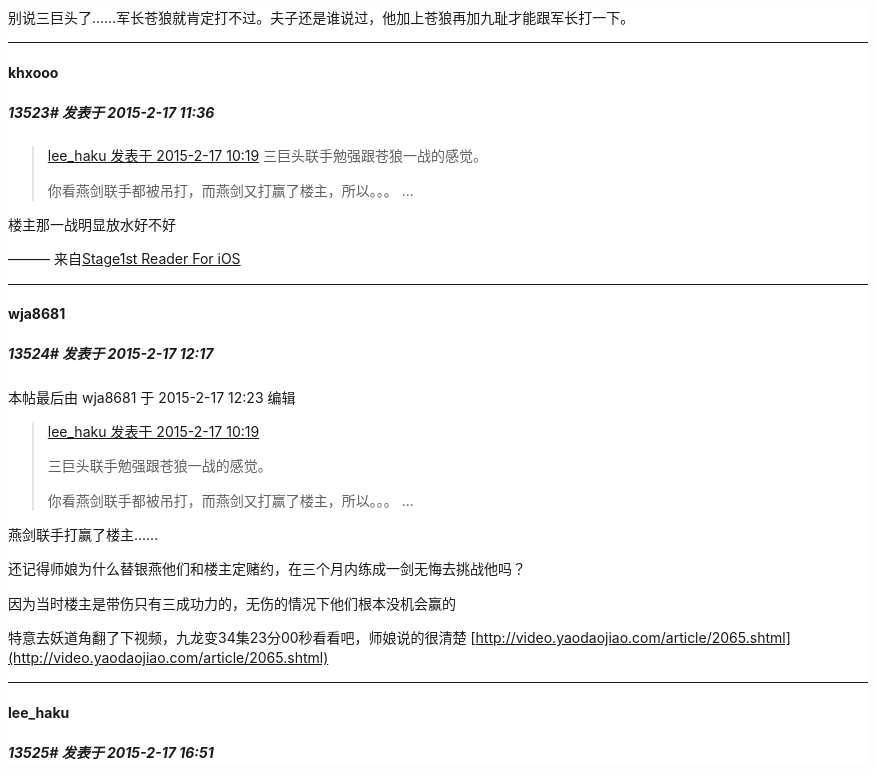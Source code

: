 
别说三巨头了……军长苍狼就肯定打不过。夫子还是谁说过，他加上苍狼再加九耻才能跟军长打一下。







*****

####  khxooo  
##### 13523#       发表于 2015-2-17 11:36



<blockquote><a href="httphttps://bbs.saraba1st.com/2b/forum.php?mod=redirect&amp;amp;goto=findpost&amp;amp;pid=28099766&amp;amp;ptid=346283" target="_blank">lee_haku 发表于 2015-2-17 10:19</a>
三巨头联手勉强跟苍狼一战的感觉。


你看燕剑联手都被吊打，而燕剑又打赢了楼主，所以。。。 ...</blockquote>
楼主那一战明显放水好不好

——— 来自[Stage1st Reader For iOS](http://itunes.apple.com/us/app/stage1st-reader/id509916119?mt=8)







*****

####  wja8681  
##### 13524#       发表于 2015-2-17 12:17



 本帖最后由 wja8681 于 2015-2-17 12:23 编辑 
<blockquote><a href="httphttps://bbs.saraba1st.com/2b/forum.php?mod=redirect&amp;goto=findpost&amp;pid=28099766&amp;ptid=346283" target="_blank">lee_haku 发表于 2015-2-17 10:19</a>

三巨头联手勉强跟苍狼一战的感觉。


你看燕剑联手都被吊打，而燕剑又打赢了楼主，所以。。。 ...</blockquote>
燕剑联手打赢了楼主……


还记得师娘为什么替银燕他们和楼主定赌约，在三个月内练成一剑无悔去挑战他吗？


因为当时楼主是带伤只有三成功力的，无伤的情况下他们根本没机会赢的


特意去妖道角翻了下视频，九龙变34集23分00秒看看吧，师娘说的很清楚
[http://video.yaodaojiao.com/article/2065.shtml](http://video.yaodaojiao.com/article/2065.shtml)







*****

####  lee_haku  
##### 13525#       发表于 2015-2-17 16:51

▶ [Assignment]: Leave out all pictures and output each line exactly, from the top of the records through the line that holds "楼主那一战明显放水好不好".

▶ [Reply]:
Source code

: 
别说三巨头了……军长苍狼就肯定打不过。夫子还是谁说过，他加上苍狼再加九耻才能跟军长打一下。







*****

####  khxooo  
##### 13523#       发表于 2015-2-17 11:36



<blockquote><a href="httphttps://bbs.saraba1st.com/2b/forum.php?mod=redirect&amp;amp;goto=findpost&amp;amp;pid=28099766&amp;amp;ptid=346283" target="_blank">lee_haku 发表于 2015-2-17 10:19</a>
三巨头联手勉强跟苍狼一战的感觉。


你看燕剑联手都被吊打，而燕剑又打赢了楼主，所以。。。 ...</blockquote>
楼主那一战明显放水好不好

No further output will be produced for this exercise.